By Blessing Bature, Abuja
A civil society organisation (CSO), Rights Enforcement and Public Law Centre (REPLACE) has tasked government on need to uphold the fundamental human rights of Nigerians vulnerable people, especially women and people living with disabilities (PLWDs).
The executive director of REPLACE, Barrister Felicitas Aigbogun-Brai, said this yesterday in Abuja that women and Persons Living With Disability are greatly marginalised in Nigeria and called on government for urgent intervention.
Aigbogun-Brai said People with disabilities in Nigeria typically receive little support from the government and instead rely on family members, non-governmental organisations (NGOs) and religious groups, adding one of their biggest obstacles is the stigma surrounding their disabilities and challenges for access to justice cannot be overemphasised.
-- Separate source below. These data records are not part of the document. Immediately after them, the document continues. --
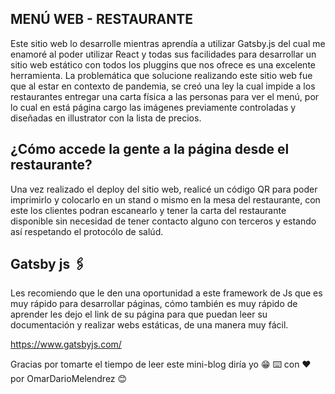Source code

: ## MENÚ WEB - RESTAURANTE
Este sitio web lo desarrolle mientras aprendía a utilizar Gatsby.js del cual me enamoré al poder utilizar React y todas sus facilidades para desarrollar un sitio web estático con todos los pluggins que nos ofrece es una excelente herramienta. La problemática que solucione realizando este sitio web fue que al estar en contexto de pandemia, se creó una ley la cual impide a los restaurantes entregar una carta física a las personas para ver el menú, por lo cual en está página cargo las imágenes previamente controladas y diseñadas en illustrator con la lista de precios.

## ¿Cómo accede la gente a la página desde el restaurante? 
Una vez realizado el deploy del sitio web, realicé un código QR para poder imprimirlo y colocarlo en un stand o mismo en la mesa del restaurante, con este los clientes podran escanearlo y tener la carta del restaurante disponible sin necesidad de tener contacto alguno con terceros y estando así respetando el protocólo de salúd.

## Gatsby js 🖇️
Les recomiendo que le den una oportunidad a este framework de Js que es muy rápido para desarrollar páginas, cómo también es muy rápido de aprender les dejo el link de su página para que puedan leer su documentación y realizar webs estáticas, de una manera muy fácil.

https://www.gatsbyjs.com/

Gracias por tomarte el tiempo de leer este mini-blog diría yo 😁
⌨️ con ❤️ por OmarDarioMelendrez 😊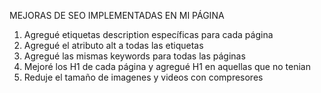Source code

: MEJORAS DE SEO IMPLEMENTADAS EN MI PÁGINA

1) Agregué etiquetas <meta> description específicas para cada página
2) Agregué el atributo alt a todas las etiquetas <img>
3) Agregué las mismas keywords para todas las páginas
4) Mejoré los H1 de cada página y agregué H1 en aquellas que no tenian
5) Reduje el tamaño de imagenes y videos con compresores
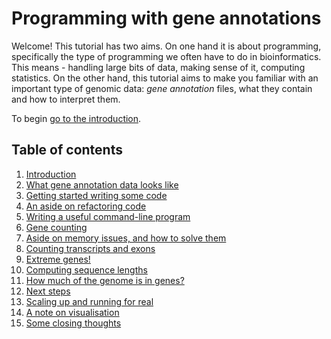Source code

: # Programming with gene annotations

Welcome! This tutorial has two aims. On one hand it is about programming, specifically the type of
programming we often have to do in bioinformatics. This means - handling large bits of data, making
sense of it, computing statistics. On the other hand, this tutorial aims to make you familiar with
an important type of genomic data: *gene annotation* files, what they contain and how to interpret
them.

To begin [go to the introduction](Introduction.md).

## Table of contents

1. [Introduction](Introduction.md)
2. [What gene annotation data looks like](What_gene_annotation_data_looks_like.md)
3. [Getting started writing some code](Getting_started_writing_some_code.md)
4. [An aside on refactoring code](Refactoring_makes_code_better.md)
5. [Writing a useful command-line program](Converting_gff_to_sqlite.md)
6. [Gene counting](Counting_genes_1.md)
7. [Aside on memory issues, and how to solve them](Memory_issues_and_how_to_solve_them.md)
8. [Counting transcripts and exons](Counting_genes_2.md)
9. [Extreme genes!](Counting_genes_3.md)
10. [Computing sequence lengths](Getting_sequence_lengths.md)
11. [How much of the genome is in genes?](How_much_of_the_genome_is_in_genes.md)
12. [Next steps](Next_steps.md)
13. [Scaling up and running for real](Scaling_up.md)
14. [A note on visualisation](Visualisation.md)
15. [Some closing thoughts](Closing_thoughts.md)
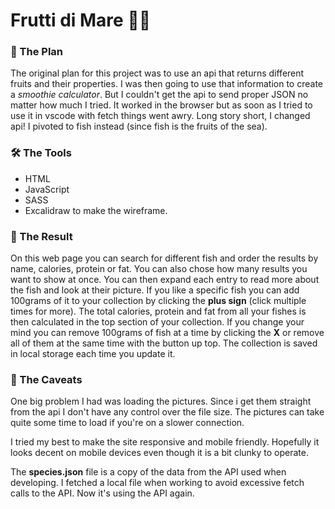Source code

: # Frutti di Mare 🍎🌊

### 📝 The Plan

The original plan for this project was to use an api that returns different fruits and their properties. I was then going to use that information to create a _smoothie calculator_. But I couldn't get the api to send proper JSON no matter how much I tried. It worked in the browser but as soon as I tried to use it in vscode with fetch things went awry. Long story short, I changed api! I pivoted to fish instead (since fish is the fruits of the sea).

### 🛠 The Tools

- HTML
- JavaScript
- SASS
- Excalidraw to make the wireframe.

### 🍣 The Result

On this web page you can search for different fish and order the results by name, calories, protein or fat. You can also chose how many results you want to show at once. You can then expand each entry to read more about the fish and look at their picture. If you like a specific fish you can add 100grams of it to your collection by clicking the **plus sign** (click multiple times for more). The total calories, protein and fat from all your fishes is then calculated in the top section of your collection. If you change your mind you can remove 100grams of fish at a time by clicking the **X** or remove all of them at the same time with the button up top. The collection is saved in local storage each time you update it.

### 👀 The Caveats

One big problem I had was loading the pictures. Since i get them straight from the api I don't have any control over the file size. The pictures can take quite some time to load if you're on a slower connection.

I tried my best to make the site responsive and mobile friendly. Hopefully it looks decent on mobile devices even though it is a bit clunky to operate.

The **species.json** file is a copy of the data from the API used when developing. I fetched a local file when working to avoid excessive fetch calls to the API. Now it's using the API again.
She said: “Out of Nigeria’s estimated population of 200 million, approximately 27 million people live with disabilities. A 2005 study by the Leprosy Mission Nigeria found that, of its 1,093 respondents, 37 percent struggled with visual impairments, 32 percent had limited mobility, 15 percent had reduced hearing and the majority of people surveyed- 61 percent-were unemployed because of their disability.
She appreciated President Muhammadu Buhari for signing disability bill into law, as this law comes into force, activist and organisations now have a significant legal basis for calling on Nigeria to do more for PLWDs, in line with her treaty obligations as contained in the Convention on Rights of Persons with disabilities, saying the passage of this law is a great start by increasing access and protection of people with disabilities in Nigeria and they can now have a greater voice in politics, education and the economy.
Also speaking, Barrister Sarah Rinmicit Garba, said that the basic objective for the formulation of guidelines for government was to formulate workable themes dwelling on the access to comprehensive, achievable and attainable justice for women in Nigeria in order for them to contribute to the development of society.
The chief objective of this guideline is to analyse and formulate workable themes dwelling on the access to comprehensive, achievable and attainable justice for women in Nigeria as well as the issue on gender identity from a constructive perspective, examining whether a reconstruction of gender perspectives would translate to justice for women and empower them to contribute positively to the society, she said.